• TO DO:
Return all the entries exactly. No pictures.

• DATA FOR THIS TASK:
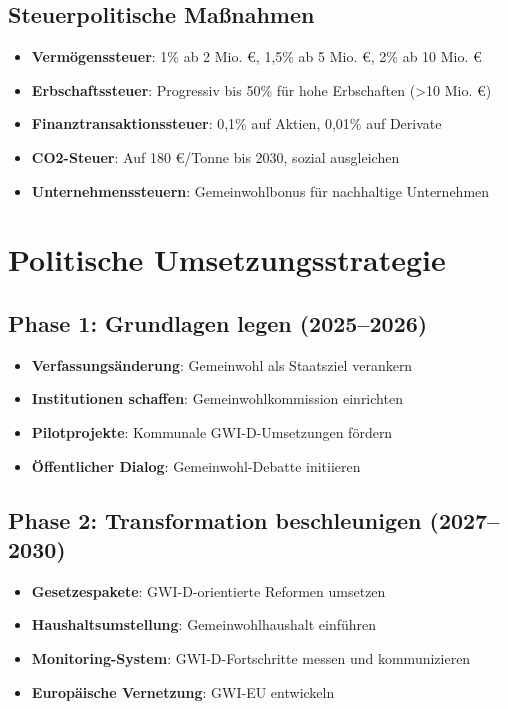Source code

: \subsection{Steuerpolitische Maßnahmen}

\begin{itemize}
    \item \textbf{Vermögenssteuer}: 1\% ab 2 Mio. €, 1,5\% ab 5 Mio. €, 2\% ab 10 Mio. €
    \item \textbf{Erbschaftssteuer}: Progressiv bis 50\% für hohe Erbschaften (>10 Mio. €)
    \item \textbf{Finanztransaktionssteuer}: 0,1\% auf Aktien, 0,01\% auf Derivate
    \item \textbf{CO2-Steuer}: Auf 180 €/Tonne bis 2030, sozial ausgleichen
    \item \textbf{Unternehmenssteuern}: Gemeinwohlbonus für nachhaltige Unternehmen
\end{itemize}

\section{Politische Umsetzungsstrategie}

\subsection{Phase 1: Grundlagen legen (2025–2026)}

\begin{itemize}
    \item \textbf{Verfassungsänderung}: Gemeinwohl als Staatsziel verankern
    \item \textbf{Institutionen schaffen}: Gemeinwohlkommission einrichten
    \item \textbf{Pilotprojekte}: Kommunale GWI-D-Umsetzungen fördern
    \item \textbf{Öffentlicher Dialog}: Gemeinwohl-Debatte initiieren
\end{itemize}

\subsection{Phase 2: Transformation beschleunigen (2027–2030)}

\begin{itemize}
    \item \textbf{Gesetzespakete}: GWI-D-orientierte Reformen umsetzen
    \item \textbf{Haushaltsumstellung}: Gemeinwohlhaushalt einführen
    \item \textbf{Monitoring-System}: GWI-D-Fortschritte messen und kommunizieren
    \item \textbf{Europäische Vernetzung}: GWI-EU entwickeln
\end{itemize}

• EXERCISE SOLUTION:
Source code

: \subsection{Steuerpolitische Maßnahmen}

\begin{itemize}
    \item \textbf{Vermögenssteuer}: 1\% ab 2 Mio. €, 1,5\% ab 5 Mio. €, 2\% ab 10 Mio. €
    \item \textbf{Erbschaftssteuer}: Progressiv bis 50\% für hohe Erbschaften (>10 Mio. €)
    \item \textbf{Finanztransaktionssteuer}: 0,1\% auf Aktien, 0,01\% auf Derivate
    \item \textbf{CO2-Steuer}: Auf 180 €/Tonne bis 2030, sozial ausgleichen
    \item \textbf{Unternehmenssteuern}: Gemeinwohlbonus für nachhaltige Unternehmen
\end{itemize}

\section{Politische Umsetzungsstrategie}

\subsection{Phase 1: Grundlagen legen (2025–2026)}

\begin{itemize}
    \item \textbf{Verfassungsänderung}: Gemeinwohl als Staatsziel verankern
    \item \textbf{Institutionen schaffen}: Gemeinwohlkommission einrichten
    \item \textbf{Pilotprojekte}: Kommunale GWI-D-Umsetzungen fördern
    \item \textbf{Öffentlicher Dialog}: Gemeinwohl-Debatte initiieren
\end{itemize}

\subsection{Phase 2: Transformation beschleunigen (2027–2030)}

\begin{itemize}
    \item \textbf{Gesetzespakete}: GWI-D-orientierte Reformen umsetzen
    \item \textbf{Haushaltsumstellung}: Gemeinwohlhaushalt einführen
    \item \textbf{Monitoring-System}: GWI-D-Fortschritte messen und kommunizieren
    \item \textbf{Europäische Vernetzung}: GWI-EU entwickeln
\end{itemize}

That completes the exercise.